Microprocessor Report (MPR) Subscribe

Tomahawk 4 Switch First to 25.6Tbps

Broadcom Doubles 400Gbps Ports With Unprecedented 512 Serdes

December 16, 2019

By Bob Wheeler


Doubling the performance of a leading data-center chip usually requires breaking some limit, and that’s what Broadcom did in developing its Tomahawk 4 switch. The new chip integrates an unprecedented 512 serdes, doubling the port density of its predecessor. Like Tomahawk 3, it uses 50Gbps PAM4 interfaces for compatibility with available 400Gbps Ethernet (400GbE) optical modules. The result is the industry’s first 25.6Tbps switch chip, sampling almost exactly two years after its 12.8Tbps predecessor.

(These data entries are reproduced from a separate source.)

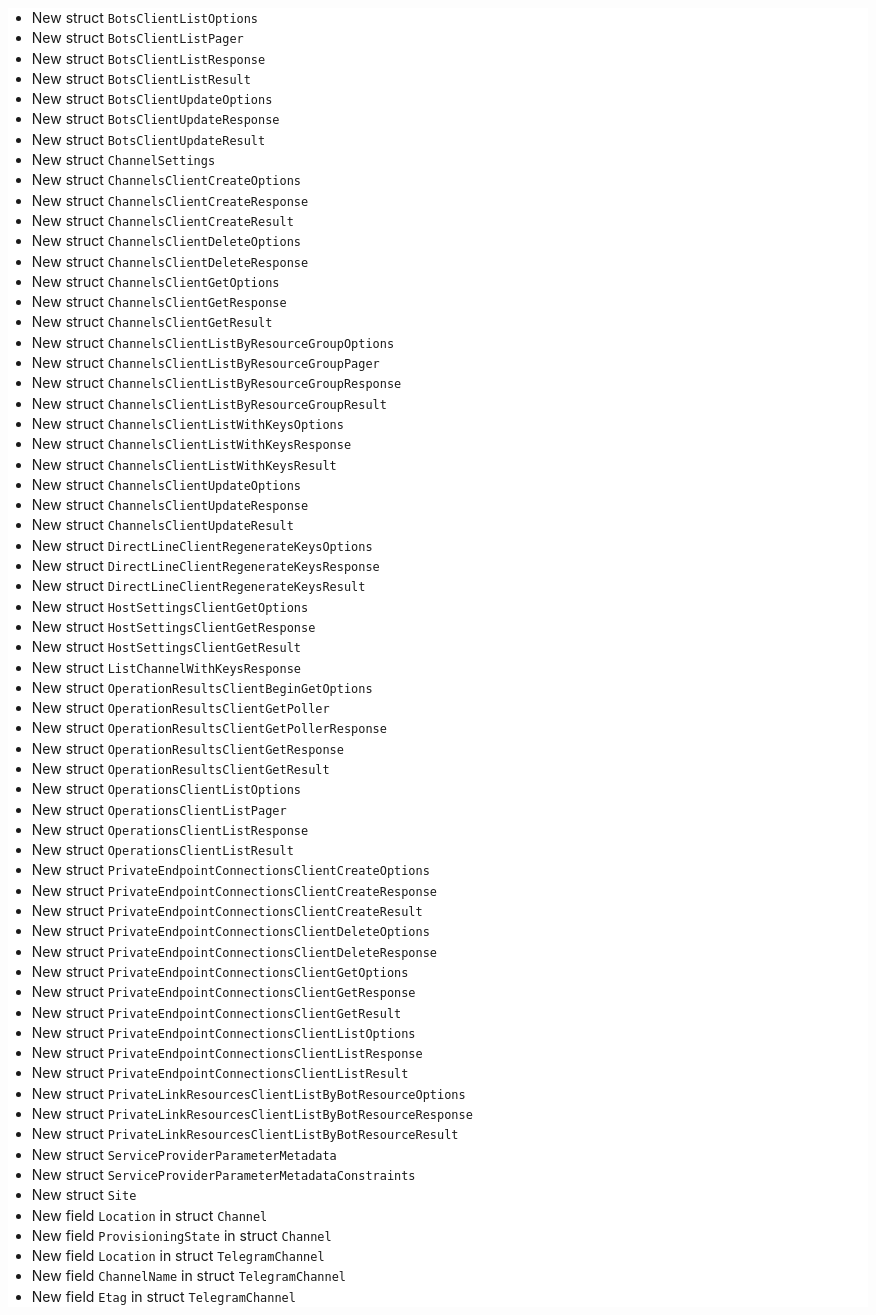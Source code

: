 - New struct `BotsClientListOptions`
- New struct `BotsClientListPager`
- New struct `BotsClientListResponse`
- New struct `BotsClientListResult`
- New struct `BotsClientUpdateOptions`
- New struct `BotsClientUpdateResponse`
- New struct `BotsClientUpdateResult`
- New struct `ChannelSettings`
- New struct `ChannelsClientCreateOptions`
- New struct `ChannelsClientCreateResponse`
- New struct `ChannelsClientCreateResult`
- New struct `ChannelsClientDeleteOptions`
- New struct `ChannelsClientDeleteResponse`
- New struct `ChannelsClientGetOptions`
- New struct `ChannelsClientGetResponse`
- New struct `ChannelsClientGetResult`
- New struct `ChannelsClientListByResourceGroupOptions`
- New struct `ChannelsClientListByResourceGroupPager`
- New struct `ChannelsClientListByResourceGroupResponse`
- New struct `ChannelsClientListByResourceGroupResult`
- New struct `ChannelsClientListWithKeysOptions`
- New struct `ChannelsClientListWithKeysResponse`
- New struct `ChannelsClientListWithKeysResult`
- New struct `ChannelsClientUpdateOptions`
- New struct `ChannelsClientUpdateResponse`
- New struct `ChannelsClientUpdateResult`
- New struct `DirectLineClientRegenerateKeysOptions`
- New struct `DirectLineClientRegenerateKeysResponse`
- New struct `DirectLineClientRegenerateKeysResult`
- New struct `HostSettingsClientGetOptions`
- New struct `HostSettingsClientGetResponse`
- New struct `HostSettingsClientGetResult`
- New struct `ListChannelWithKeysResponse`
- New struct `OperationResultsClientBeginGetOptions`
- New struct `OperationResultsClientGetPoller`
- New struct `OperationResultsClientGetPollerResponse`
- New struct `OperationResultsClientGetResponse`
- New struct `OperationResultsClientGetResult`
- New struct `OperationsClientListOptions`
- New struct `OperationsClientListPager`
- New struct `OperationsClientListResponse`
- New struct `OperationsClientListResult`
- New struct `PrivateEndpointConnectionsClientCreateOptions`
- New struct `PrivateEndpointConnectionsClientCreateResponse`
- New struct `PrivateEndpointConnectionsClientCreateResult`
- New struct `PrivateEndpointConnectionsClientDeleteOptions`
- New struct `PrivateEndpointConnectionsClientDeleteResponse`
- New struct `PrivateEndpointConnectionsClientGetOptions`
- New struct `PrivateEndpointConnectionsClientGetResponse`
- New struct `PrivateEndpointConnectionsClientGetResult`
- New struct `PrivateEndpointConnectionsClientListOptions`
- New struct `PrivateEndpointConnectionsClientListResponse`
- New struct `PrivateEndpointConnectionsClientListResult`
- New struct `PrivateLinkResourcesClientListByBotResourceOptions`
- New struct `PrivateLinkResourcesClientListByBotResourceResponse`
- New struct `PrivateLinkResourcesClientListByBotResourceResult`
- New struct `ServiceProviderParameterMetadata`
- New struct `ServiceProviderParameterMetadataConstraints`
- New struct `Site`
- New field `Location` in struct `Channel`
- New field `ProvisioningState` in struct `Channel`
- New field `Location` in struct `TelegramChannel`
- New field `ChannelName` in struct `TelegramChannel`
- New field `Etag` in struct `TelegramChannel`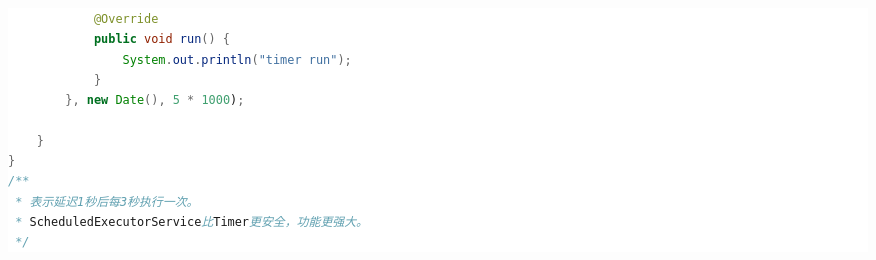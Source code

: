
 ```java
            @Override
            public void run() {
                System.out.println("timer run");
            }
        }, new Date(), 5 * 1000);

    }
}
/**
 * 表示延迟1秒后每3秒执行一次。
 * ScheduledExecutorService比Timer更安全，功能更强大。
 */
```
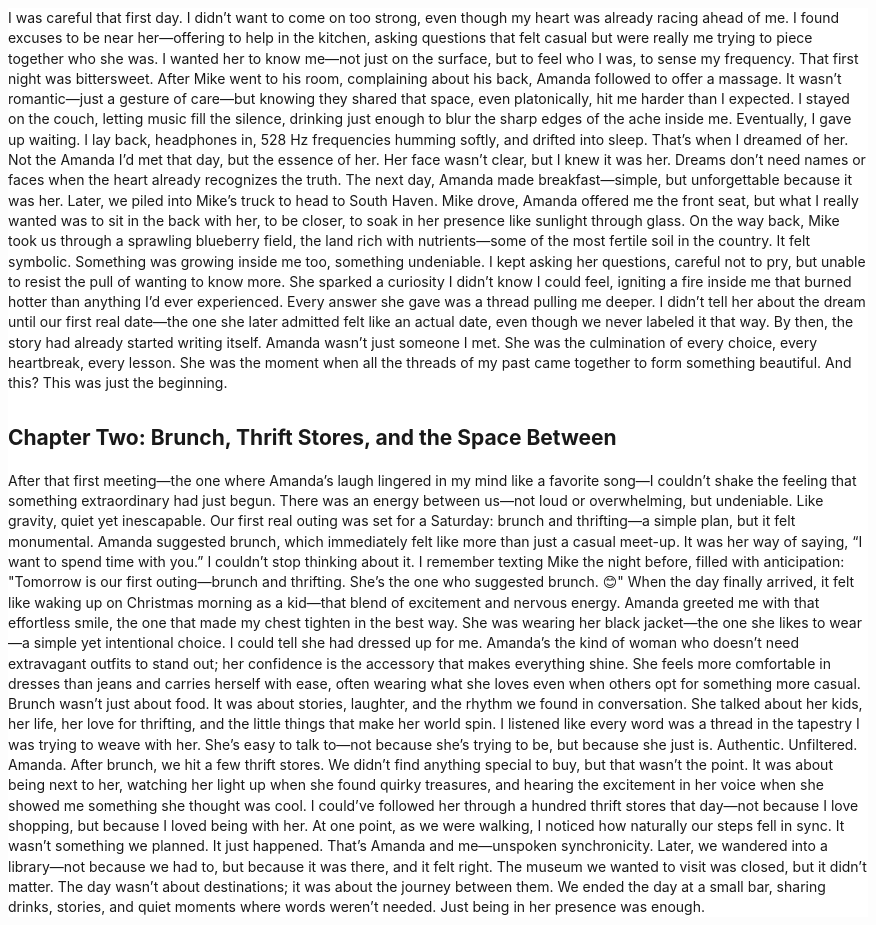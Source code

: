I was careful that first day. I didn’t want to come on too strong, even though my heart was already racing ahead of me. I found excuses to be near her—offering to help in the kitchen, asking questions that felt casual but were really me trying to piece together who she was. I wanted her to know me—not just on the surface, but to feel who I was, to sense my frequency.
That first night was bittersweet. After Mike went to his room, complaining about his back, Amanda followed to offer a massage. It wasn’t romantic—just a gesture of care—but knowing they shared that space, even platonically, hit me harder than I expected. I stayed on the couch, letting music fill the silence, drinking just enough to blur the sharp edges of the ache inside me.
Eventually, I gave up waiting.
I lay back, headphones in, 528 Hz frequencies humming softly, and drifted into sleep. That’s when I dreamed of her. Not the Amanda I’d met that day, but the essence of her. Her face wasn’t clear, but I knew it was her. Dreams don’t need names or faces when the heart already recognizes the truth.
The next day, Amanda made breakfast—simple, but unforgettable because it was her. Later, we piled into Mike’s truck to head to South Haven. Mike drove, Amanda offered me the front seat, but what I really wanted was to sit in the back with her, to be closer, to soak in her presence like sunlight through glass. On the way back, Mike took us through a sprawling blueberry field, the land rich with nutrients—some of the most fertile soil in the country. It felt symbolic. Something was growing inside me too, something undeniable.
I kept asking her questions, careful not to pry, but unable to resist the pull of wanting to know more. She sparked a curiosity I didn’t know I could feel, igniting a fire inside me that burned hotter than anything I’d ever experienced. Every answer she gave was a thread pulling me deeper.
I didn’t tell her about the dream until our first real date—the one she later admitted felt like an actual date, even though we never labeled it that way. By then, the story had already started writing itself.
Amanda wasn’t just someone I met. She was the culmination of every choice, every heartbreak, every lesson. She was the moment when all the threads of my past came together to form something beautiful.
And this? This was just the beginning.
## Chapter Two: Brunch, Thrift Stores, and the Space Between
After that first meeting—the one where Amanda’s laugh lingered in my mind like a favorite song—I couldn’t shake the feeling that something extraordinary had just begun. There was an energy between us—not loud or overwhelming, but undeniable. Like gravity, quiet yet inescapable.
Our first real outing was set for a Saturday: brunch and thrifting—a simple plan, but it felt monumental. Amanda suggested brunch, which immediately felt like more than just a casual meet-up. It was her way of saying, “I want to spend time with you.” I couldn’t stop thinking about it. I remember texting Mike the night before, filled with anticipation:
"Tomorrow is our first outing—brunch and thrifting. She’s the one who suggested brunch. 😊"
When the day finally arrived, it felt like waking up on Christmas morning as a kid—that blend of excitement and nervous energy. Amanda greeted me with that effortless smile, the one that made my chest tighten in the best way. She was wearing her black jacket—the one she likes to wear—a simple yet intentional choice. I could tell she had dressed up for me. Amanda’s the kind of woman who doesn’t need extravagant outfits to stand out; her confidence is the accessory that makes everything shine. She feels more comfortable in dresses than jeans and carries herself with ease, often wearing what she loves even when others opt for something more casual.
Brunch wasn’t just about food. It was about stories, laughter, and the rhythm we found in conversation. She talked about her kids, her life, her love for thrifting, and the little things that make her world spin. I listened like every word was a thread in the tapestry I was trying to weave with her. She’s easy to talk to—not because she’s trying to be, but because she just is. Authentic. Unfiltered. Amanda.
After brunch, we hit a few thrift stores. We didn’t find anything special to buy, but that wasn’t the point. It was about being next to her, watching her light up when she found quirky treasures, and hearing the excitement in her voice when she showed me something she thought was cool. I could’ve followed her through a hundred thrift stores that day—not because I love shopping, but because I loved being with her.
At one point, as we were walking, I noticed how naturally our steps fell in sync. It wasn’t something we planned. It just happened. That’s Amanda and me—unspoken synchronicity.
Later, we wandered into a library—not because we had to, but because it was there, and it felt right. The museum we wanted to visit was closed, but it didn’t matter. The day wasn’t about destinations; it was about the journey between them. We ended the day at a small bar, sharing drinks, stories, and quiet moments where words weren’t needed. Just being in her presence was enough.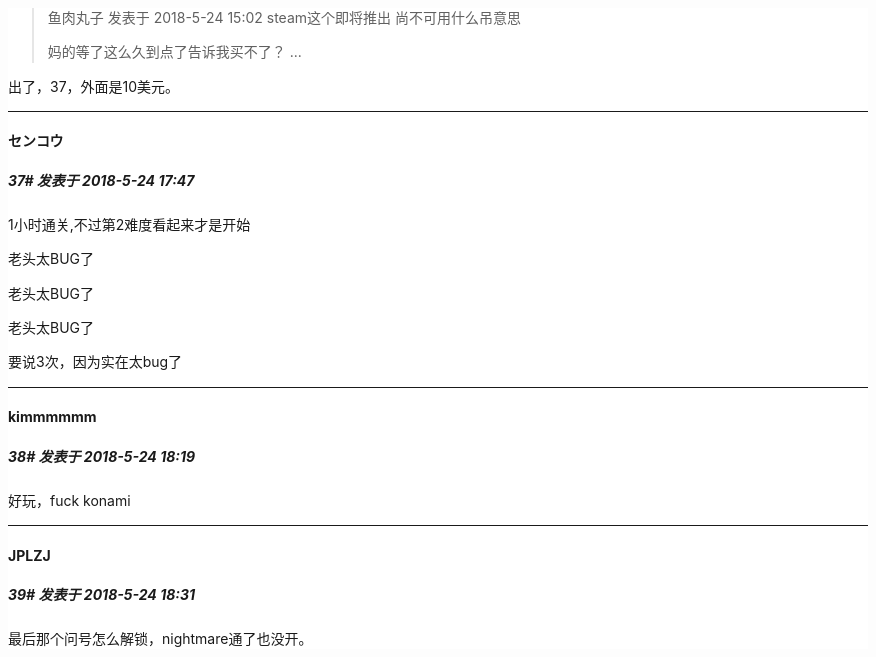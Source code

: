 

<blockquote>鱼肉丸子 发表于 2018-5-24 15:02
steam这个即将推出 尚不可用什么吊意思


妈的等了这么久到点了告诉我买不了？ ...</blockquote>
出了，37，外面是10美元。







*****

####  センコウ  
##### 37#       发表于 2018-5-24 17:47




1小时通关,不过第2难度看起来才是开始


老头太BUG了

老头太BUG了

老头太BUG了


要说3次，因为实在太bug了







*****

####  kimmmmmm  
##### 38#       发表于 2018-5-24 18:19




好玩，fuck konami







*****

####  JPLZJ  
##### 39#       发表于 2018-5-24 18:31




最后那个问号怎么解锁，nightmare通了也没开。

To help achieve this feat, Broadcom was still able to take advantage of Moore’s Law, as Tomahawk 3 employs 16nm technology. By moving to a 7nm process, it delivered Tomahawk 4 within the power budget required to maintain an air-cooled system design. For maximum efficiency, the new chip also remains monolithic, avoiding the power pen­alty of chiplet-based architectures. Although it doubles port density, Tomahawk 4 uses the same top-level architecture as the prior generation, as Figure 1 shows.

 

Figure 1. Tomahawk 4 switch chip The top-level architecture carries over from Tomahawk 3, but the new chip instantiates 64 port blocks, each with eight serdes.

The new chip’s port count and speeds are, as expected, double those of Tomahawk 3: the BCM56990 implements up to 64x400GbE, 128x200GbE, and 256x100GbE ports. The lattermost figure is important to hyperscale-data-center operators, as it represents the maximum radix available for their tiered-network fabrics. As with other 400GbE chips, the serdes handle 25Gbps NRZ for backward compatibility with four-lane 100GbE as well as 25GbE. Owing to its narrow target of hyperscale customers, Broadcom is guarded about feature-enhancement details, but we view them as evolutionary.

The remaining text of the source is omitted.